Lord, now you let your servant go in peace, according to your word,

For my own eyes have the seen the salvation,

which you have prepared in the sight of every people

A light to reveal you to the nations

And the glory of your people Israel.

I am not like Simeon.  Simeon “goes in peace” because he was an old man, “being instructed by the Holy Spirit, he was not to see death before he would see the Christ of the Lord.”  Simeon is ready to die – but surely I am not?

And Simeon’s “own eyes have seen”: Jesus appears before him.  I have not seen.

But I have heard, in Scripture, and I have touched, in the Sacraments.  (John says, “That which was from the beginning, which we have heard, which we have seen with our eyes, which we have looked upon, and our hands have handled – 1 John 1:1.)
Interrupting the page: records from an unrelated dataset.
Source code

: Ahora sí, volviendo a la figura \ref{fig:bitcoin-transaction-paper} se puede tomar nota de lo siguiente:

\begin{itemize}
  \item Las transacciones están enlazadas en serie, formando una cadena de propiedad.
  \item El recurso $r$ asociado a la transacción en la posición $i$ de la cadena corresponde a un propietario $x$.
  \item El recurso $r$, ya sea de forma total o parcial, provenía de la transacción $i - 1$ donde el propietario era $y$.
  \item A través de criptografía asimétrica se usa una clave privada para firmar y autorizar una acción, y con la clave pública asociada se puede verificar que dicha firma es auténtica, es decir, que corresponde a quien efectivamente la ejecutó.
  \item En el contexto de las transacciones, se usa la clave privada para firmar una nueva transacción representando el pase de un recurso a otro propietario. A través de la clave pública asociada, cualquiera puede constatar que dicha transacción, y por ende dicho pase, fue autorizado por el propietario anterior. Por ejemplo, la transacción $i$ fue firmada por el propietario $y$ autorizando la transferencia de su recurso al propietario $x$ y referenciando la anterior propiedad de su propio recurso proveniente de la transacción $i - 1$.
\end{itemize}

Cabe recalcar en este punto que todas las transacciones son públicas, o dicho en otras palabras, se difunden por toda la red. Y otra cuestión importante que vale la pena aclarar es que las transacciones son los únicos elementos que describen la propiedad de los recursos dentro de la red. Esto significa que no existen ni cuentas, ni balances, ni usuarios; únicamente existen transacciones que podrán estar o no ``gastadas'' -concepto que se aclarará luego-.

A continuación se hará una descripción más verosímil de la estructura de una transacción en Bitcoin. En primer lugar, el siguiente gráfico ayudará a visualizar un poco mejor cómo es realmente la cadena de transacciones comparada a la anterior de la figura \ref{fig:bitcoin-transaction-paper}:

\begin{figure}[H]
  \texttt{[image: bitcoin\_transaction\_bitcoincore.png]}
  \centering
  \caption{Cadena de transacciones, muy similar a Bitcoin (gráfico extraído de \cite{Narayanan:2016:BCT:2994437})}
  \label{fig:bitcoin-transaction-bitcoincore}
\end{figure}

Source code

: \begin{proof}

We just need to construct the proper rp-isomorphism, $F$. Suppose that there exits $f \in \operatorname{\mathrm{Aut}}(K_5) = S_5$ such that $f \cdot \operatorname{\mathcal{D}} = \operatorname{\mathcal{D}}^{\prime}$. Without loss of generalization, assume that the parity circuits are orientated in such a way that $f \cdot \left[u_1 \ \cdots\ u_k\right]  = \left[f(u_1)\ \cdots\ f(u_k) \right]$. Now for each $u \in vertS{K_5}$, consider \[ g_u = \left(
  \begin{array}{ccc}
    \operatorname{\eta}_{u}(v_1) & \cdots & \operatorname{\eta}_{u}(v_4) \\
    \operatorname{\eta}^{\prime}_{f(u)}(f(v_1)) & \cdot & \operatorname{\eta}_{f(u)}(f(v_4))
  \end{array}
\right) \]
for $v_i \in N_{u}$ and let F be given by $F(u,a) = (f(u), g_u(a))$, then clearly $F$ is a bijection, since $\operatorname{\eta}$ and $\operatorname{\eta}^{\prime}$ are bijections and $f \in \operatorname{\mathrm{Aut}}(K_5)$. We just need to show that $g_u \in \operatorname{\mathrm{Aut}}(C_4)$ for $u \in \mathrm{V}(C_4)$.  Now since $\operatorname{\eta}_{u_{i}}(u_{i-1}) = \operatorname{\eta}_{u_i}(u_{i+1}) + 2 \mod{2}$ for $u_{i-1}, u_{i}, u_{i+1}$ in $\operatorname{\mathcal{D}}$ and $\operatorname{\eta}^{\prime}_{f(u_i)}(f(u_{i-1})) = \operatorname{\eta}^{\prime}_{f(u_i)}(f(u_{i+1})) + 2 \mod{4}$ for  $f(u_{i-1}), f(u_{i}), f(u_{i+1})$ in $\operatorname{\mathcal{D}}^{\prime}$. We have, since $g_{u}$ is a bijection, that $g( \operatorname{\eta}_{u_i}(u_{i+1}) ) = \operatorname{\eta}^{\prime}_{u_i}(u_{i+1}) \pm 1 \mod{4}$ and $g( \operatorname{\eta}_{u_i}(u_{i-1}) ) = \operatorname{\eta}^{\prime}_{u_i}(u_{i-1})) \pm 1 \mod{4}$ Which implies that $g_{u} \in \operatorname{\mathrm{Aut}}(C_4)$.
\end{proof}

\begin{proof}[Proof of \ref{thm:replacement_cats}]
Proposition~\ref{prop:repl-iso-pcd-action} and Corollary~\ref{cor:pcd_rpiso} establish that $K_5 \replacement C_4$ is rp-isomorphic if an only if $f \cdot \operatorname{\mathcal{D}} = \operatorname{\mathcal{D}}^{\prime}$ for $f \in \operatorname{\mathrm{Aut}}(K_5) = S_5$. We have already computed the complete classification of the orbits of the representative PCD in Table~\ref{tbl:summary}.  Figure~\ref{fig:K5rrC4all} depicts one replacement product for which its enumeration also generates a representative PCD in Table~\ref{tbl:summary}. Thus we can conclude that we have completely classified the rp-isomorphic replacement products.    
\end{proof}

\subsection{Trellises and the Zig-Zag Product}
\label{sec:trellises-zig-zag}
At Christmas I am reminded how close Jesus has come, so close that we could see him, touch him, hear him.  Like Simeon before the Presentation, I still long to see him face to face.  But he is not altogether hidden, and every day I rejoice at how much I have seen, in the Word and Sacraments of his Church, and so I long to see him fully.

And so I too can go in peace, can even contemplate, as we do throughout Night Prayer, leaving this life behind.  Because we have seen him, and we go to see him, and that is all that matters.

After this exile, show unto us the blessed fruit of thy womb. Guido_Reni_-_Saint_Joseph_and_the_Christ_Child_-_Google_Art_Project

And we can hope already to be like Stephen, “full of the Holy Spirit, looking up intently into Heaven, he saw the glory of God, and Jesus standing at the right hand of God.  And he said, Behold, I see.”

 

How different is your life because Jesus because you have heard the Word of Jesus?  What difference does it make that you have not yet seen his face?